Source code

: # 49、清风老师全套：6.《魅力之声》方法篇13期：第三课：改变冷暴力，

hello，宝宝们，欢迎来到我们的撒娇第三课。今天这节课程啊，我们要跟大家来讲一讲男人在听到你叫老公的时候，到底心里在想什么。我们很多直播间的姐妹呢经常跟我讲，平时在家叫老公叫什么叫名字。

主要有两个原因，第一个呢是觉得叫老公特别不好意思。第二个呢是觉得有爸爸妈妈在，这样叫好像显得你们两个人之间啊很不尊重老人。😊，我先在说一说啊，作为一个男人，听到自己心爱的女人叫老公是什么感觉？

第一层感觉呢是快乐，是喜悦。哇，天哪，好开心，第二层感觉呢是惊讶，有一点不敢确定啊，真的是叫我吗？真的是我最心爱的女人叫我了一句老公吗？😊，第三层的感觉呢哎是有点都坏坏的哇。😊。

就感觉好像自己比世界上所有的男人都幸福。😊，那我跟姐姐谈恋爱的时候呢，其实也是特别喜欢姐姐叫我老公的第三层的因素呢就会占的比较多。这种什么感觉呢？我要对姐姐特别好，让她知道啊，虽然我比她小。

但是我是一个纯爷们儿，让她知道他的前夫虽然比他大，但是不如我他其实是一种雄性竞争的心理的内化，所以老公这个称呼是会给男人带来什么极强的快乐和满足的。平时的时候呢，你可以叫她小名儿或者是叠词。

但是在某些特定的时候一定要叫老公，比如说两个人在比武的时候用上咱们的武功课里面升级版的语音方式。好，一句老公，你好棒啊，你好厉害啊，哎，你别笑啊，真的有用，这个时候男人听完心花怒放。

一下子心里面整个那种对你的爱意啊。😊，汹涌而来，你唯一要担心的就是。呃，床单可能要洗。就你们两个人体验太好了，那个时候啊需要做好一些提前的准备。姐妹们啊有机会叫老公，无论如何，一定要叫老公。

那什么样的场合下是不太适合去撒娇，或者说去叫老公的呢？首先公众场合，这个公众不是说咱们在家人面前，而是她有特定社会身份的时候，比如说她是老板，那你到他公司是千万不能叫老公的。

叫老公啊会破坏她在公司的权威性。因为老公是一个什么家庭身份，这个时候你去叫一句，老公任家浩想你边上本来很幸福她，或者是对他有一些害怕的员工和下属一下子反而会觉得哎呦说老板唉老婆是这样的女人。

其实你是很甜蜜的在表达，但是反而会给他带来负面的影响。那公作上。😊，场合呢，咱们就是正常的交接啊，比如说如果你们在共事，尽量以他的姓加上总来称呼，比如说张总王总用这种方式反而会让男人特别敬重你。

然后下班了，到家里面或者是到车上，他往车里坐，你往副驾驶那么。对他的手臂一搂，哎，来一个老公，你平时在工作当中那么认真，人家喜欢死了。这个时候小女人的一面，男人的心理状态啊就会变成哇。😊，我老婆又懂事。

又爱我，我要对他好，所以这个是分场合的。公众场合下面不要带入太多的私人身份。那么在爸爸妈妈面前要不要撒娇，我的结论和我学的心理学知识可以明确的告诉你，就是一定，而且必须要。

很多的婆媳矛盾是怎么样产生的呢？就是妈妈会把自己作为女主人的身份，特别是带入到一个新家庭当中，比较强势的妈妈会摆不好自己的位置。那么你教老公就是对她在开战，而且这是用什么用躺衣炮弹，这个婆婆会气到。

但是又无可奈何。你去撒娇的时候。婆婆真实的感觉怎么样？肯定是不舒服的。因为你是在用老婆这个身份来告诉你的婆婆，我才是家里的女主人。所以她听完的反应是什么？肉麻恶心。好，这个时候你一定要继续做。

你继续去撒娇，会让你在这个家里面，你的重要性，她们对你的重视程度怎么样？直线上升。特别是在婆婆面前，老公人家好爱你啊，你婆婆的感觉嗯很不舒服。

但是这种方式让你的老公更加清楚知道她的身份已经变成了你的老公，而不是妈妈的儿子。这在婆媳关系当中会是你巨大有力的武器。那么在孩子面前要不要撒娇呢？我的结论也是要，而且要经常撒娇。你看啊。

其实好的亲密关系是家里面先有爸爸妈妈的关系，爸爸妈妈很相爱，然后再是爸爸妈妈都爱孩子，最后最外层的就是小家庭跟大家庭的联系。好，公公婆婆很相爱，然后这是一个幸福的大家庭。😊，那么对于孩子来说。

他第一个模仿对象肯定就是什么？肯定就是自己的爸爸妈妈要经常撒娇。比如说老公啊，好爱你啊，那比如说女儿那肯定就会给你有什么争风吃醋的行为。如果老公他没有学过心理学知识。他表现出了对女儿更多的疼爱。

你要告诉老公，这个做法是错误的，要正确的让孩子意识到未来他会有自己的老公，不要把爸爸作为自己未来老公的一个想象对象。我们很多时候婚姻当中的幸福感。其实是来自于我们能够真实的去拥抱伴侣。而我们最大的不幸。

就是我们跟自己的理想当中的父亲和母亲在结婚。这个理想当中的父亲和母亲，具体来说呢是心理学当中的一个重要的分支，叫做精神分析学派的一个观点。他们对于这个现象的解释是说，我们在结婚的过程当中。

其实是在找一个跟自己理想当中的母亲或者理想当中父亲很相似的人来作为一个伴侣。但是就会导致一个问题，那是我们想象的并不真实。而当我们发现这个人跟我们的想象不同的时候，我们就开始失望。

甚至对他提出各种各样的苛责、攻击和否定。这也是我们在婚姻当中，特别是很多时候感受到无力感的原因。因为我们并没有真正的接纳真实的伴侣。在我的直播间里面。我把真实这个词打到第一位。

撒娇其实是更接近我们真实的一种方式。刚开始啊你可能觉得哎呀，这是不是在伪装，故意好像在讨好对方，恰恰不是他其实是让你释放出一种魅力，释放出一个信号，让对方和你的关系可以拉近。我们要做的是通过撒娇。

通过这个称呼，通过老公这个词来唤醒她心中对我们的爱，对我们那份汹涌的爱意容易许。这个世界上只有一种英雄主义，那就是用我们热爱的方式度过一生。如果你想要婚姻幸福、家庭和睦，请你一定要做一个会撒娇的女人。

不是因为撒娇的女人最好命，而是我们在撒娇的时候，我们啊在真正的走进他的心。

• **What the task asks**: Return all of the material precisely as written.

• **Answer area**:
Source code

: # 49、清风老师全套：6.《魅力之声》方法篇13期：第三课：改变冷暴力，

hello，宝宝们，欢迎来到我们的撒娇第三课。今天这节课程啊，我们要跟大家来讲一讲男人在听到你叫老公的时候，到底心里在想什么。我们很多直播间的姐妹呢经常跟我讲，平时在家叫老公叫什么叫名字。

主要有两个原因，第一个呢是觉得叫老公特别不好意思。第二个呢是觉得有爸爸妈妈在，这样叫好像显得你们两个人之间啊很不尊重老人。😊，我先在说一说啊，作为一个男人，听到自己心爱的女人叫老公是什么感觉？

第一层感觉呢是快乐，是喜悦。哇，天哪，好开心，第二层感觉呢是惊讶，有一点不敢确定啊，真的是叫我吗？真的是我最心爱的女人叫我了一句老公吗？😊，第三层的感觉呢哎是有点都坏坏的哇。😊。

就感觉好像自己比世界上所有的男人都幸福。😊，那我跟姐姐谈恋爱的时候呢，其实也是特别喜欢姐姐叫我老公的第三层的因素呢就会占的比较多。这种什么感觉呢？我要对姐姐特别好，让她知道啊，虽然我比她小。

但是我是一个纯爷们儿，让她知道他的前夫虽然比他大，但是不如我他其实是一种雄性竞争的心理的内化，所以老公这个称呼是会给男人带来什么极强的快乐和满足的。平时的时候呢，你可以叫她小名儿或者是叠词。

但是在某些特定的时候一定要叫老公，比如说两个人在比武的时候用上咱们的武功课里面升级版的语音方式。好，一句老公，你好棒啊，你好厉害啊，哎，你别笑啊，真的有用，这个时候男人听完心花怒放。

一下子心里面整个那种对你的爱意啊。😊，汹涌而来，你唯一要担心的就是。呃，床单可能要洗。就你们两个人体验太好了，那个时候啊需要做好一些提前的准备。姐妹们啊有机会叫老公，无论如何，一定要叫老公。

那什么样的场合下是不太适合去撒娇，或者说去叫老公的呢？首先公众场合，这个公众不是说咱们在家人面前，而是她有特定社会身份的时候，比如说她是老板，那你到他公司是千万不能叫老公的。

叫老公啊会破坏她在公司的权威性。因为老公是一个什么家庭身份，这个时候你去叫一句，老公任家浩想你边上本来很幸福她，或者是对他有一些害怕的员工和下属一下子反而会觉得哎呦说老板唉老婆是这样的女人。

其实你是很甜蜜的在表达，但是反而会给他带来负面的影响。那公作上。😊，场合呢，咱们就是正常的交接啊，比如说如果你们在共事，尽量以他的姓加上总来称呼，比如说张总王总用这种方式反而会让男人特别敬重你。

然后下班了，到家里面或者是到车上，他往车里坐，你往副驾驶那么。对他的手臂一搂，哎，来一个老公，你平时在工作当中那么认真，人家喜欢死了。这个时候小女人的一面，男人的心理状态啊就会变成哇。😊，我老婆又懂事。

又爱我，我要对他好，所以这个是分场合的。公众场合下面不要带入太多的私人身份。那么在爸爸妈妈面前要不要撒娇，我的结论和我学的心理学知识可以明确的告诉你，就是一定，而且必须要。

很多的婆媳矛盾是怎么样产生的呢？就是妈妈会把自己作为女主人的身份，特别是带入到一个新家庭当中，比较强势的妈妈会摆不好自己的位置。那么你教老公就是对她在开战，而且这是用什么用躺衣炮弹，这个婆婆会气到。

但是又无可奈何。你去撒娇的时候。婆婆真实的感觉怎么样？肯定是不舒服的。因为你是在用老婆这个身份来告诉你的婆婆，我才是家里的女主人。所以她听完的反应是什么？肉麻恶心。好，这个时候你一定要继续做。

你继续去撒娇，会让你在这个家里面，你的重要性，她们对你的重视程度怎么样？直线上升。特别是在婆婆面前，老公人家好爱你啊，你婆婆的感觉嗯很不舒服。

但是这种方式让你的老公更加清楚知道她的身份已经变成了你的老公，而不是妈妈的儿子。这在婆媳关系当中会是你巨大有力的武器。那么在孩子面前要不要撒娇呢？我的结论也是要，而且要经常撒娇。你看啊。

其实好的亲密关系是家里面先有爸爸妈妈的关系，爸爸妈妈很相爱，然后再是爸爸妈妈都爱孩子，最后最外层的就是小家庭跟大家庭的联系。好，公公婆婆很相爱，然后这是一个幸福的大家庭。😊，那么对于孩子来说。

他第一个模仿对象肯定就是什么？肯定就是自己的爸爸妈妈要经常撒娇。比如说老公啊，好爱你啊，那比如说女儿那肯定就会给你有什么争风吃醋的行为。如果老公他没有学过心理学知识。他表现出了对女儿更多的疼爱。

你要告诉老公，这个做法是错误的，要正确的让孩子意识到未来他会有自己的老公，不要把爸爸作为自己未来老公的一个想象对象。我们很多时候婚姻当中的幸福感。其实是来自于我们能够真实的去拥抱伴侣。而我们最大的不幸。

就是我们跟自己的理想当中的父亲和母亲在结婚。这个理想当中的父亲和母亲，具体来说呢是心理学当中的一个重要的分支，叫做精神分析学派的一个观点。他们对于这个现象的解释是说，我们在结婚的过程当中。

其实是在找一个跟自己理想当中的母亲或者理想当中父亲很相似的人来作为一个伴侣。但是就会导致一个问题，那是我们想象的并不真实。而当我们发现这个人跟我们的想象不同的时候，我们就开始失望。

甚至对他提出各种各样的苛责、攻击和否定。这也是我们在婚姻当中，特别是很多时候感受到无力感的原因。因为我们并没有真正的接纳真实的伴侣。在我的直播间里面。我把真实这个词打到第一位。

撒娇其实是更接近我们真实的一种方式。刚开始啊你可能觉得哎呀，这是不是在伪装，故意好像在讨好对方，恰恰不是他其实是让你释放出一种魅力，释放出一个信号，让对方和你的关系可以拉近。我们要做的是通过撒娇。

通过这个称呼，通过老公这个词来唤醒她心中对我们的爱，对我们那份汹涌的爱意容易许。这个世界上只有一种英雄主义，那就是用我们热爱的方式度过一生。如果你想要婚姻幸福、家庭和睦，请你一定要做一个会撒娇的女人。

不是因为撒娇的女人最好命，而是我们在撒娇的时候，我们啊在真正的走进他的心。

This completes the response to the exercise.